Last weekend, pictures of Pope Francis dressed in a long, white puffer jacket began circulating the internet. In awe of the Pope’s sudden sense of fashion, I began sending the photo to my friends and family without giving much thought to its legitimacy. Given that it’s now spring and probably not cold enough in Rome to require a full-body puffer jacket, I probably should’ve examined the photo more closely. Unbeknownst to me, the photo of the Pope decked out in a Balenciaga jacket outside of the Vatican was not real. Just like countless other internet users, I fell subject to the trickery of an artificial intelligence-generated image.
Source: CBS News
Pablo Xavier, a 31-year-old utility worker and Chicago native, had been high on mushrooms when he designed the iconic Pope photo on the AI software Midjourney. Though created a little less than a year ago with a self-funded staff of 11 employees, Midjourney has sent ripples across the internet and AI community. The software has become increasingly popular with those working within science-fiction literature or artwork and generates images based on text prompts, similar to OpenAI’s DALL-E. Midjourney’s popularity could be attributed to the fact that it is much more user-friendly than other AI software and can quickly generate realistic images on a mass scale with little more than a simple text prompt from users. In addition to the photo of the Pope, the AI software is also responsible for many other fake images that went viral, such as the images of former U.S. president Donald Trump being arrested that circulated the internet in early March and faux paparazzi photos of Elon Musk holding hands with Alexandria Ocasio-Cortez.
Source: BBC News
Though the relatively harmless images fooled many people and generated much controversy, do Americans have real reasons to be concerned about falling for AI trickery?
The ability to manipulate photos and create fake images isn’t necessarily new in American culture. For several years now, Americans have fallen for deepfakes, produced from an earlier version of AI, that were used to create convincing image, audio, and video hoaxes. However, many deepfakes had obvious signs of illegitimacy, such as unusual skin tones, non-blinking eyes, blurred ears, stains, strange lighting, and oddly-positioned shadows.
Today’s more advanced AI software programs, such as Midjourney and OpenAI’s DALL-E, have far fewer giveaways. Many AI experts have noted that Midjourney has issues rendering human hands accurately, often adding additional fingers or none. However, with photos like the puffer-jacket Pope where his hands aren’t necessarily the focus of the image, the common giveaways that the image is illegitimate are harder to spot.
This recent slew of fake AI photos, in addition to ChatGPT’s release last fall, has brought up many concerns about the ethics of generative AI models. Last week, Tesla CEO Elon Musk, Apple co-founder Steve Wozniak, and former presidential candidate Andrew Yang joined hundreds of people calling for a six-month pause on AI experiments in an open letter, citing that these programs pose “profound risks to society and humanity.” The group posted the letter on the website of the Future of Life Institute, a nonprofit dedicated to developing technology in a way that benefits human life. According to the letter, the proposed pause should be used so developers can make AI more accurate, safe, interpretable, transparent, robust, aligned, trustworthy, and loyal while collaborating with lawmakers to create AI governance systems.
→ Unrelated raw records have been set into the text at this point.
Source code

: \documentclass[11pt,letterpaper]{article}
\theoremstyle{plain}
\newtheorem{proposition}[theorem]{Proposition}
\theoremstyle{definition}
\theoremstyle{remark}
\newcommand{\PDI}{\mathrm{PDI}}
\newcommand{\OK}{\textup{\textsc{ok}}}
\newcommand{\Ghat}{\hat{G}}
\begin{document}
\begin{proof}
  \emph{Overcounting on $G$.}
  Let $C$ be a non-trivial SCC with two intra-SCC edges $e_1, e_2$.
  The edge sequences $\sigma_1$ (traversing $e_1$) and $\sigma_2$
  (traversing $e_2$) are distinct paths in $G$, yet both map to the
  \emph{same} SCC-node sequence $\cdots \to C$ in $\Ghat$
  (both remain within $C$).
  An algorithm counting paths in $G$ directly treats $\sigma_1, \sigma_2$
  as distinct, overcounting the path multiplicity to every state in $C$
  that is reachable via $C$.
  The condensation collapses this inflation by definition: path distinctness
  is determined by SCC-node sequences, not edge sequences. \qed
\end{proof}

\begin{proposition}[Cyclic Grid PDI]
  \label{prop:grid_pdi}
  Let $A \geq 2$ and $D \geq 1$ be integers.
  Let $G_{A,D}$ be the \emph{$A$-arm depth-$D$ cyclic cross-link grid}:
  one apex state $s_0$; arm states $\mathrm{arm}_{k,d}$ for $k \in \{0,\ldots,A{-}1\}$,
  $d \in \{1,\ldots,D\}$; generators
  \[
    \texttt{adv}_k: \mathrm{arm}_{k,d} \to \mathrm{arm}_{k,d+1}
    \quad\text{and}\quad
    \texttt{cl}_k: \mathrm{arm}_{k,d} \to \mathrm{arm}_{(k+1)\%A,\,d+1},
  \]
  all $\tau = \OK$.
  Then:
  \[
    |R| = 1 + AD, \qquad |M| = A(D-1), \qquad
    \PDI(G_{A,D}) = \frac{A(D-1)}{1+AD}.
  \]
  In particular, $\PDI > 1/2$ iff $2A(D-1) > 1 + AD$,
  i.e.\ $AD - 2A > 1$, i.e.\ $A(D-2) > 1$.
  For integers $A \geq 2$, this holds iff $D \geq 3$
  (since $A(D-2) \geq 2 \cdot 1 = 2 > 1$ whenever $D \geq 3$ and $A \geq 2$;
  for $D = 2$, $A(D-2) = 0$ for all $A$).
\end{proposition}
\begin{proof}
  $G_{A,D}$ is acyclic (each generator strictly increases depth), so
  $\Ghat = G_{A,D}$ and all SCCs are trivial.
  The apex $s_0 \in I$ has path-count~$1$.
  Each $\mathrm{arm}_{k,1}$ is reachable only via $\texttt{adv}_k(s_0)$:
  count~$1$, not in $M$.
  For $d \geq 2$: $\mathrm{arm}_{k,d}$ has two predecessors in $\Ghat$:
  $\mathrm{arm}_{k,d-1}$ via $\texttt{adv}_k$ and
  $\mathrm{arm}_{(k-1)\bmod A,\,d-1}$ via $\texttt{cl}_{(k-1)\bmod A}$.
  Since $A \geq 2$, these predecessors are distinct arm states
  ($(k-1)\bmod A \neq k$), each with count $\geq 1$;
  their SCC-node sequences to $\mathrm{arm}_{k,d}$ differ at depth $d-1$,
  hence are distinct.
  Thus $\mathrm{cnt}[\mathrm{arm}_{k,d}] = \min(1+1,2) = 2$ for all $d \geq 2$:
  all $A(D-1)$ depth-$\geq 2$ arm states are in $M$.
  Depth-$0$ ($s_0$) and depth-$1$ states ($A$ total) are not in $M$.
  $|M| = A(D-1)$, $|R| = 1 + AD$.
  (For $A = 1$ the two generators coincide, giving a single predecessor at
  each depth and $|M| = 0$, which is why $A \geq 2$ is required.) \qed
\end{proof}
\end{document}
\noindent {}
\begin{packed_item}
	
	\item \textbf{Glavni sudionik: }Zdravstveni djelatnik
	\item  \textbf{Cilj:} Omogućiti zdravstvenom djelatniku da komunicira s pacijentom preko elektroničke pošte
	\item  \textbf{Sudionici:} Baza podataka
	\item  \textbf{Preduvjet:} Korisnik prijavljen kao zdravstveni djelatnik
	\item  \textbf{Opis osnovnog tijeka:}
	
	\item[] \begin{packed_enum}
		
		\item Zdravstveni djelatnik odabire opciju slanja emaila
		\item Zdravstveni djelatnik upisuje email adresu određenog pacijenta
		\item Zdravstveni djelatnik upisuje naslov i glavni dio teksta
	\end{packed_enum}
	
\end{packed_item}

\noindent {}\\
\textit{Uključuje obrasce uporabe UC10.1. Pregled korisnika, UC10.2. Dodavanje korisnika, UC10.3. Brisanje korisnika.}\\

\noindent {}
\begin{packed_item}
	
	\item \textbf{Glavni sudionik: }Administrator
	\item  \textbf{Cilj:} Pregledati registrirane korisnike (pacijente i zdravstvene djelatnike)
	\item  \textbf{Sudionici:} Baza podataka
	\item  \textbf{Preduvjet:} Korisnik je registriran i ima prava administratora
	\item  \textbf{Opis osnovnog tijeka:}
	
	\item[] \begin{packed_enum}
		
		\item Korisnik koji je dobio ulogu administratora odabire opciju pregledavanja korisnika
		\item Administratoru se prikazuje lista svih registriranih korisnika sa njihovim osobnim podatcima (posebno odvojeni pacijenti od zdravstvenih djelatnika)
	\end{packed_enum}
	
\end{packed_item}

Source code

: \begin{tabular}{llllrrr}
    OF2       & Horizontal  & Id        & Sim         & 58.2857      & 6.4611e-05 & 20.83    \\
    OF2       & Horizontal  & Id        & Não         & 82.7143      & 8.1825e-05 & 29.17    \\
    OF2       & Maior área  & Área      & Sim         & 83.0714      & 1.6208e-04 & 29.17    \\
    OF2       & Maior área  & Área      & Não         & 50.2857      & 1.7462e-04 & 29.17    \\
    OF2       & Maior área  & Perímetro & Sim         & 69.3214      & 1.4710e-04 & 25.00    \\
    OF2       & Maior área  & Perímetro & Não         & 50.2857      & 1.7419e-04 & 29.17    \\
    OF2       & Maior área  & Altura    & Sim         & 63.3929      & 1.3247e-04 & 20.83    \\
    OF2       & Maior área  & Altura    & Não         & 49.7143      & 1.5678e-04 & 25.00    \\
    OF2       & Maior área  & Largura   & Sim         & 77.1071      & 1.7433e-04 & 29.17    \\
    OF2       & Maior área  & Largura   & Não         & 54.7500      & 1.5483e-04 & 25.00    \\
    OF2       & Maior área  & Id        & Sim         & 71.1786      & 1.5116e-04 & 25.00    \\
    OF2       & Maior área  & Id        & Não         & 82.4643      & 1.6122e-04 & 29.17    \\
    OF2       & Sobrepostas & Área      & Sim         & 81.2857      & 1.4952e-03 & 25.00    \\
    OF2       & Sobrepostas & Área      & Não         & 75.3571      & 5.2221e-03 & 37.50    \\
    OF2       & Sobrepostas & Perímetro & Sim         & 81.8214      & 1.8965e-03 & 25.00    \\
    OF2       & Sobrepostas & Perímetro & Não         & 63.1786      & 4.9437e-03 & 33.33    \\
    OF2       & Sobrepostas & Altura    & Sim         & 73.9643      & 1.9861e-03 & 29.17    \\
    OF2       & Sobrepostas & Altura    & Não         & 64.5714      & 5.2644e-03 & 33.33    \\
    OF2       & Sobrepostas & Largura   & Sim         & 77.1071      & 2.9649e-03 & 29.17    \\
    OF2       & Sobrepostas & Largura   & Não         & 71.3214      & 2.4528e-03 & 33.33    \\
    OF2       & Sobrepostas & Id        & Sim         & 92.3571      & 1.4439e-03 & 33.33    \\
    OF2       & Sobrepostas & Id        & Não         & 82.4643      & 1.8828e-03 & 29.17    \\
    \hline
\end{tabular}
Last Tuesday, Midjourney CEO, David Holz, released a statement on Discord that the company has decided to stop offering the software for free. Now, this technology will cost a $10 a month subscription for users. According to him, though, the sudden change had little to do with the recent controversial Midjourney-generated images, and more to do with the fact that the software’s available computing power simply couldn’t handle so many people overloading the system and abusing the service by creating multiple accounts to get more free images.
While many people use these emerging AI software programs to earnestly create art and express themselves, the spread of AI-generated media also threatens to further taint information channels in the digital age. Bad actors could eventually attempt to generate illegitimate AI content in bulk—or conversely, suggest that legitimate content is AI-generated—to confuse internet users and provoke certain behaviors. There are also concerns that AI-generated images could be used for harassment, or to further drive divided internet users apart.
Many AI software companies and industry groups are beginning to roll out content improvements that will help users better discern when a piece of content is generated by AI. For instance, the Partnership on AI, along with partners like OpenAI, TikTok, Adobe, Bumble and the BBC, has offered recommendations for different categories of stakeholders with regard to their roles in developing, creating, and distributing synthetic media. Additionally, platforms including Meta’s Facebook and Instagram, Twitter, and YouTube have policies restricting or prohibiting the sharing of manipulated media that could mislead users. Other improvements, like requiring watermarks on AI-generated images so users can discern their legitimacy, are also underway.
However, AI software and social media companies may have to jump many hurdles to help improve the transparency of their content. Blanket rules for generative AI tools may be hard to implement because of freedom of speech protections and other factors. It is indeed a slippery slope for AI software and social media companies to take it upon themselves to decide whether a particular speech is worthy of protection or not. With synthetic images becoming increasingly difficult to recognize as legitimate or illegitimate, it is vital that there is better public awareness and education in order to combat misinformation.